Lubomjr ist nun kastriert in die grosse Gruppe gewechselt. Er wusste nicht wie ihm geschieht und hatte besonders etwas dagegen die vielen Weibchen mit Marvin zu teilen. Alsbald vertrieb der den älteren Kumpel und wir dachten, dass wir handeln müssen. Nun hat sich die Situation etwas beruhigt - Marvin wird immer noch vertrieben, aber nicht mehr explizit gesucht und gejagt. Unser Gehege ist so gross und sie haben verschiedene Ställe, so warten wir mal ab und werden den Lubomjr allenfalls mit Jungtieren auf den Frühling hin platzieren.

Magalie wurde 6 Jahre alt - sie ist nun die älteste im Rudel. Der Jüngste ist Basil, ein Baby von Luise welches den Winter noch bei uns verbringen wird. 

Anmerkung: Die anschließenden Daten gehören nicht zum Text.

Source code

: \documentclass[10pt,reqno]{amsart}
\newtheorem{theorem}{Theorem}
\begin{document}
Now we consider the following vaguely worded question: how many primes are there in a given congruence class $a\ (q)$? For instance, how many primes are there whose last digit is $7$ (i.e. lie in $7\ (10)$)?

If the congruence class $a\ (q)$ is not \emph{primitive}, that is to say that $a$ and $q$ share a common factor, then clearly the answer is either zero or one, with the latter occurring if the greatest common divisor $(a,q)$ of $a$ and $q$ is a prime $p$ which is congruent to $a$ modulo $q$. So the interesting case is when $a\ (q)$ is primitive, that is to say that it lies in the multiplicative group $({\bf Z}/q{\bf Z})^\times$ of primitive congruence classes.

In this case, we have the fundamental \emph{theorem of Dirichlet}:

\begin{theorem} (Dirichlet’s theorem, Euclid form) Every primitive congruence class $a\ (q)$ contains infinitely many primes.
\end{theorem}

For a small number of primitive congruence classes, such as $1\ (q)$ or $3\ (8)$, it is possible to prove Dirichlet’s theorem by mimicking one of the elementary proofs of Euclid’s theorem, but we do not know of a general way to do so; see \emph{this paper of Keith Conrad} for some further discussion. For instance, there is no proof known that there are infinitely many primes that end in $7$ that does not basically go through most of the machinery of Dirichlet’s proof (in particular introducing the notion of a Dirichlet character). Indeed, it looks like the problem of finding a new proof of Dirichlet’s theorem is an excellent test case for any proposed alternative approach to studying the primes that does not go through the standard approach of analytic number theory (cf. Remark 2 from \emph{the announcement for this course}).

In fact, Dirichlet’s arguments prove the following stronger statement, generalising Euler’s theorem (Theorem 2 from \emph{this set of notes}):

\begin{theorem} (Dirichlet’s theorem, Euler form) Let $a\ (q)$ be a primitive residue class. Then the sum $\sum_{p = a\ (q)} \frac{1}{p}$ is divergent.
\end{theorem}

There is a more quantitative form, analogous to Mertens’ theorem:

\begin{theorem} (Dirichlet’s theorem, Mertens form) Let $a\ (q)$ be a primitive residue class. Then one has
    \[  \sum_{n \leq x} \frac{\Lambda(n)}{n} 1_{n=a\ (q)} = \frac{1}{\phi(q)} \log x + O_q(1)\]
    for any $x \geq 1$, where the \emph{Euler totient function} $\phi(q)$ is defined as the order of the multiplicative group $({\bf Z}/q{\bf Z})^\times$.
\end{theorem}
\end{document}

Babys wird es wieder auf den Frühling geben. Mit unserem jungen Bock Ferdinand.

 

Dieses Jahr hatten wir 8 Würfe, 29 Jungtiere - davon waren 19 Jungs und 10 Mädels - das hat uns dann auch bewogen den Bock zu wechseln. Es ist einfach immer schwieriger Jungs gut zu platzieren als Mädels. Nun hoffen wir auf gesunde Babys im 2018 und wünschten uns eine bessere Quote als in diesem Jahr.

Wir freuen uns aber sehr, dass wir kein Baby verloren haben und alle gesund zur Welt gekommen sind.

4.November

Impressionen aus dem Gehege heute!

Oktober 17

Ferdinand wir immer hübscher und wir freuen uns ihn als den neuen Deckbock einzusetzen - im Frühling werden die ersten Würfe von ihm fallen :-) wir sind ja gespannt.

31. Oktober

Es läuft rund bei uns. Die Jungtiere wachsen und wir bewundern die beiden jungen Mamis wie gut sie das machen. In 3 Tagen werden die Bubis bereits kastriert.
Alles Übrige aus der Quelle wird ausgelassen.